Thiago “TheDecano” Nishijima
Thiago Nishijima apareceu no cenário do pôquer em 2007, ano em que terminou na primeira colocação do Ranking Brasileiro SuperPoker. No ano seguinte foi a vez da Europa conhecer “TheDecano”: ele conseguiu a terceira posição no WPT Barcelona, a melhor colocação de um brasileiro em eventos do World Poker Tour.
Alexandre Gomes
Alexandre Gomes entrou para a história do pôquer brasileiro em 2008. O curitibano de 25 anos foi o primeiro brasileiro a conquistar um bracelete da WSOP. Ele venceu o evento 48 de U$ 2.000 No Limit Hold’em, batendo um field de 2317 participantes.
Gualter Salles
Gualter Salles era piloto da Fórmula Indy e da Stock Car. Hoje ele é dono de uma equipe e jogador profissional de pôquer. Gualtinho está se tornando presença constante nos principais torneios do mundo, inclusive na WSOP, onde foi um dos únicos brasileiros que atingiram a faixa de premiação no Main Event de 2007.
Curiosidades
Johnny Chan é o melhor jogador do mundo. Pelo menos para Mike McDermott (Matt Damon) e Les “Worm” Murphy (Edward Norton), os dois protagonistas de “Cartas na Mesa” (Rounders). No filme, que é considerado um clássico pelos fanáticos por pôquer, Chan aparece vencendo Erik Seidel no heads-up do Main Event de 1998.
Chris Moneymaker é sempre citado como o maior responsável pela explosão do poker no mundo. Em 2003, ele venceu o Main Event da WSOP e ficou com o prêmio de dois milhões e meio de dólares, depois de ter conseguido sua vaga através de um torneio satélite na internet que custou apenas 39 dólares. O curioso é que muitos acham que Moneymaker, seu nome de batismo, é um apelido...

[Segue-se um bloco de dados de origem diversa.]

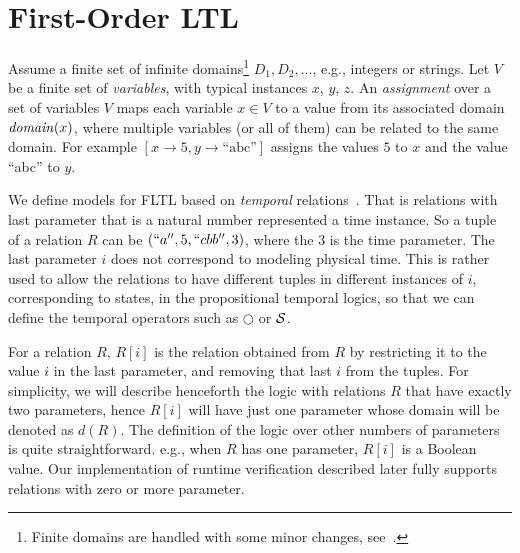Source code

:\section{First-Order LTL}

\label{sec:syntax-semantics}

Assume a finite set of infinite domains\footnote{Finite domains are handled with some minor changes, see~\cite{HPU}.}
$D_1, D_2, \ldots$,
e.g., integers or strings. 
Let $V$ be a finite set of {\em variables}, 
with typical instances $x$, $y$, $z$.
An {\em assignment} over a set of variables $V$
maps each variable $x \in V$ to a value from
its associated domain $\mathit{domain} ( x )$, where multiple variables (or all of them)
can be related to the same domain. For example
$[ x \rightarrow 5 , y \rightarrow \text{``abc''} ]$ assigns
the values $5$ to $x$ and the value ``abc'' to $y$.


We define models for FLTL based on {\em temporal} relations~\cite{Chomicki}. That is relations with
last parameter
that is a natural number represented a time instance. So a tuple of
a relation $R$ can be $(``a'', 5, ``cbb'', 3)$, where
the $3$ is the time parameter. The last parameter $i$
does not correspond to modeling physical time. This
is rather used to allow the relations to have
different tuples in different instances of $i$,
corresponding to states, in the propositional temporal
logics, so that we can define the temporal operators
such as $\bigcirc$ or ${\cal S}$.

For a relation $R$, $R [ i ]$ is the relation obtained from $R$ by
restricting it to the value $i$ in the last parameter, and removing that last $i$ from the tuples. For simplicity, we will describe henceforth
the logic with relations $R$ that have exactly two parameters, 
hence $R [ i ]$ will have just one parameter whose domain will be denoted as $d ( R )$. The definition of the logic over other numbers of parameters is quite straightforward. e.g., when $R$ has one parameter,
$R [ i ]$ is a Boolean value. Our implementation of runtime verification described later fully supports relations with zero or more parameter.

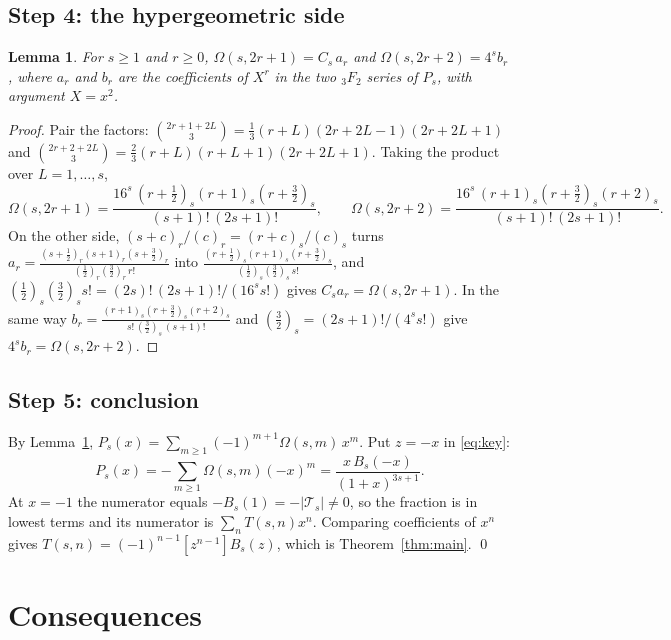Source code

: \documentclass[11pt]{amsart}
\newtheorem{lemma}[theorem]{Lemma}
\theoremstyle{remark}
\newcommand{\Om}{\Omega}
\begin{document}
\subsection*{Step 4: the hypergeometric side}
\begin{lemma}\label{lem:hyp}
For $s \ge 1$ and $r \ge 0$, $\Om(s,2r+1) = C_s\,a_r$ and $\Om(s,2r+2) = 4^s b_r$, where $a_r$ and $b_r$ are the
coefficients of $X^r$ in the two ${}_3F_2$ series of $P_s$, with argument $X = x^2$.
\end{lemma}
\begin{proof}
Pair the factors: $\binom{2r+1+2L}{3} = \tfrac13 (r+L)(2r+2L-1)(2r+2L+1)$ and
$\binom{2r+2+2L}{3} = \tfrac23 (r+L)(r+L+1)(2r+2L+1)$. Taking the product over $L = 1, \dots, s$,
\[
  \Om(s,2r+1) = \frac{16^s\,(r+\frac12)_s (r+1)_s (r+\frac32)_s}{(s+1)!\,(2s+1)!}, \qquad
  \Om(s,2r+2) = \frac{16^s\,(r+1)_s (r+\frac32)_s (r+2)_s}{(s+1)!\,(2s+1)!}.
\]
On the other side, $(s+c)_r/(c)_r = (r+c)_s/(c)_s$ turns
$a_r = \frac{(s+\frac12)_r (s+1)_r (s+\frac32)_r}{(\frac12)_r (\frac32)_r\, r!}$ into
$\frac{(r+\frac12)_s (r+1)_s (r+\frac32)_s}{(\frac12)_s (\frac32)_s\, s!}$, and
$(\tfrac12)_s(\tfrac32)_s s! = (2s)!\,(2s+1)!/(16^s s!)$ gives $C_s a_r = \Om(s,2r+1)$. In the same way
$b_r = \frac{(r+1)_s (r+\frac32)_s (r+2)_s}{s!\,(\frac32)_s\,(s+1)!}$ and $(\tfrac32)_s = (2s+1)!/(4^s s!)$ give
$4^s b_r = \Om(s,2r+2)$.
\end{proof}

\subsection*{Step 5: conclusion}
By Lemma~\ref{lem:hyp}, $P_s(x) = \sum_{m\ge1} (-1)^{m+1}\Om(s,m)\,x^m$. Put $z = -x$ in \eqref{eq:key}:
\[
  P_s(x) = -\sum_{m \ge 1}\Om(s,m)(-x)^m = \frac{x\,B_s(-x)}{(1+x)^{3s+1}} .
\]
At $x = -1$ the numerator equals $-B_s(1) = -|\mathcal T_s| \ne 0$, so the fraction is in lowest terms and its
numerator is $\sum_n T(s,n)x^n$. Comparing coefficients of $x^n$ gives
$T(s,n) = (-1)^{n-1}[z^{n-1}]B_s(z)$, which is Theorem~\ref{thm:main}. \qed

\section{Consequences}
\end{document}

O Latin American Poker Tour teve sua primeira etapa disputada em maio de 2008 no Rio de Janeiro. Este foi o primeiro grande torneio internacional realizado no país. E a disputa também foi pioneira em outro aspecto: o torneio recolheu imposto dos premiados direto na fonte, com uma parcela do dinheiro revetrtida para a Receita Federal.